Every month, 1,000 young people in the U.S. become infected with HIV. Drug and alcohol use and unprotected sex are major reasons youth are becoming infected at alarming rates, according to a new CDC Vital Signs report released this month.

In a Nov. 27 conference call with reporters, CDC leaders said more must be done to ensure youth ages 13-24 are tested for HIV as well as educated about the preventable disease.

“This is our future generation and the bottom line is every month 1,000 youth are becoming infected with HIV,” said Dr. Thomas R. Frieden, director of the CDC. “The cost of care is approximately $400,000 over a person’s lifetime.

Gay, bisexual young people at highest risk for HIV infection

“That means every month we are accruing $400 million in health care costs, and every year that totals $5 billion.

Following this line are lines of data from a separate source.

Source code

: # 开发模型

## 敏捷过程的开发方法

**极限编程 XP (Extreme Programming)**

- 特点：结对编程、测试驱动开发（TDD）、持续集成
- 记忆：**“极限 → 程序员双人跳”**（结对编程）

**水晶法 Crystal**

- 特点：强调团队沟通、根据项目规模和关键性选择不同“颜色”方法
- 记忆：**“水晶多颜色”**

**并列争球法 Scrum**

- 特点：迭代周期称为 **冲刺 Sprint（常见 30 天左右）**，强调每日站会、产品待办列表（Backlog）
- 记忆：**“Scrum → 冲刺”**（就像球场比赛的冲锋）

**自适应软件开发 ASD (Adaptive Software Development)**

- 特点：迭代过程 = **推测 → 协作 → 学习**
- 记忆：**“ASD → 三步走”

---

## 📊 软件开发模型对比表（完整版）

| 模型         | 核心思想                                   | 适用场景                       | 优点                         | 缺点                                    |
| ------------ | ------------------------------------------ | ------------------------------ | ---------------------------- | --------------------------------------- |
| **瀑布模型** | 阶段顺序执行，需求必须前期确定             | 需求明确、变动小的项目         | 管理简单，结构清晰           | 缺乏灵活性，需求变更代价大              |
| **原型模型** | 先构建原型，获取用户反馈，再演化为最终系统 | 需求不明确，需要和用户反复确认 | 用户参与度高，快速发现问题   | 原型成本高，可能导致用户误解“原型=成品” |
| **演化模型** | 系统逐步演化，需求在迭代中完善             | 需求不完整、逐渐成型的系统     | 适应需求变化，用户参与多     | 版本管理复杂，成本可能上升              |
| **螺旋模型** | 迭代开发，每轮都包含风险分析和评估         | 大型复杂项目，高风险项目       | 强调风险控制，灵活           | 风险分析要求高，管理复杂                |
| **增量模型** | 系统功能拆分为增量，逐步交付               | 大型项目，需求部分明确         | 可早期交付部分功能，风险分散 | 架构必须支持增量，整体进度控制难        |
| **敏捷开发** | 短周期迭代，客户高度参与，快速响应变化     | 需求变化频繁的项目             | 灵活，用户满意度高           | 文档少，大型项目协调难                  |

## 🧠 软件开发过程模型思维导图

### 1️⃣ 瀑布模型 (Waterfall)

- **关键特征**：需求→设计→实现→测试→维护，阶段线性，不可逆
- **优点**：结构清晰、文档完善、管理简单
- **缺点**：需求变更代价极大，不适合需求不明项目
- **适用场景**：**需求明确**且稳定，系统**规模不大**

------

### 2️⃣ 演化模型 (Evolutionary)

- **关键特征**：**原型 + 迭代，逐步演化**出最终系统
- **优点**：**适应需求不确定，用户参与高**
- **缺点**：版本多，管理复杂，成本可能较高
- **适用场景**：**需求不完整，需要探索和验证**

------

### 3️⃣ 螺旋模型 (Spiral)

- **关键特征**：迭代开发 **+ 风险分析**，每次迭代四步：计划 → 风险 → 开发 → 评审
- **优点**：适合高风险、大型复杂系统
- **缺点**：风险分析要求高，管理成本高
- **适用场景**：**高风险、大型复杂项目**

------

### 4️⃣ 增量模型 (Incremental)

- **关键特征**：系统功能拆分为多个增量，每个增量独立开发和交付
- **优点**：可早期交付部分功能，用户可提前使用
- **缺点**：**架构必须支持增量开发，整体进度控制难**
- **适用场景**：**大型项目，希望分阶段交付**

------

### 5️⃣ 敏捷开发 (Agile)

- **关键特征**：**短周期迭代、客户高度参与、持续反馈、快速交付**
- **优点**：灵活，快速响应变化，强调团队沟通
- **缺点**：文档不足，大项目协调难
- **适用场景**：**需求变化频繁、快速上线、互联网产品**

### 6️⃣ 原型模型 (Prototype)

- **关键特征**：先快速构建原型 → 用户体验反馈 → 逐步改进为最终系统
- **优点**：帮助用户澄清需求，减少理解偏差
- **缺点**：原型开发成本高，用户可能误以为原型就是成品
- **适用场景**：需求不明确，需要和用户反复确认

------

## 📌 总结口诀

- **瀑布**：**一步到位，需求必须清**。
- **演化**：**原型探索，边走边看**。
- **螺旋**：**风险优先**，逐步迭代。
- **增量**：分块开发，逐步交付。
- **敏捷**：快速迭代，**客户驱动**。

It is just unacceptable that young people are contracting a disease that is preventable,” he added.

In 2009, youth ages 13-24 accounted for almost 7 percent of the 1.1 million people in the country living with HIV. Some 59 percent of the youth infected do not know they are positive, according to the CDC.

“Overall, an estimated 12,200 new HIV infections occurred in 2010 among young people aged 13-24, with young gay and bisexual men and African-Americans hit harder by HIV than their peers.

“In 2010, 72 percent of estimated new HIV infections in young people occurred in young men who have sex with men. By race/ethnicity, 57 percent of estimated new infections in this age group were in African-Americans,” according to the CDC.

The CDC reports that of the 1,000 infections a month of young people, four out of five are males. Young gay and bisexual men are the hardest hit, accounting for 87 percent of male infections in youth. African American gay and bisexual men are hit even harder.

Young gay and bisexual men are more likely to have multiple sex partners, use drugs and alcohol before a sexual encounter, as well as not use condoms, which puts them at the highest risk, the report shows.

In a 12-state study of high school students in 2010, the CDC found that gay and bisexual males reported having four or more sexual partners and 20 percent used injection drugs, Dr. Kevin Fenton, the outgoing director of the National Center for HIV/AIDS, Viral Hepatitis, STD & Tuberculosis Prevention, said in the conference call.

Those who identify as gay and bisexual also were more likely to report they had not received education in school about HIV.

Stigma, homophobia and discrimination play roles in high infection rates among youth, Fenton added, and many youth also do not have access to health care.

“If we are going to see a generation free from AIDS, we are going to have to intensify HIV prevention for all young people especially for gay and bisexual young males, both in health care settings and in the community, like schools and other community organizations,” Frieden said.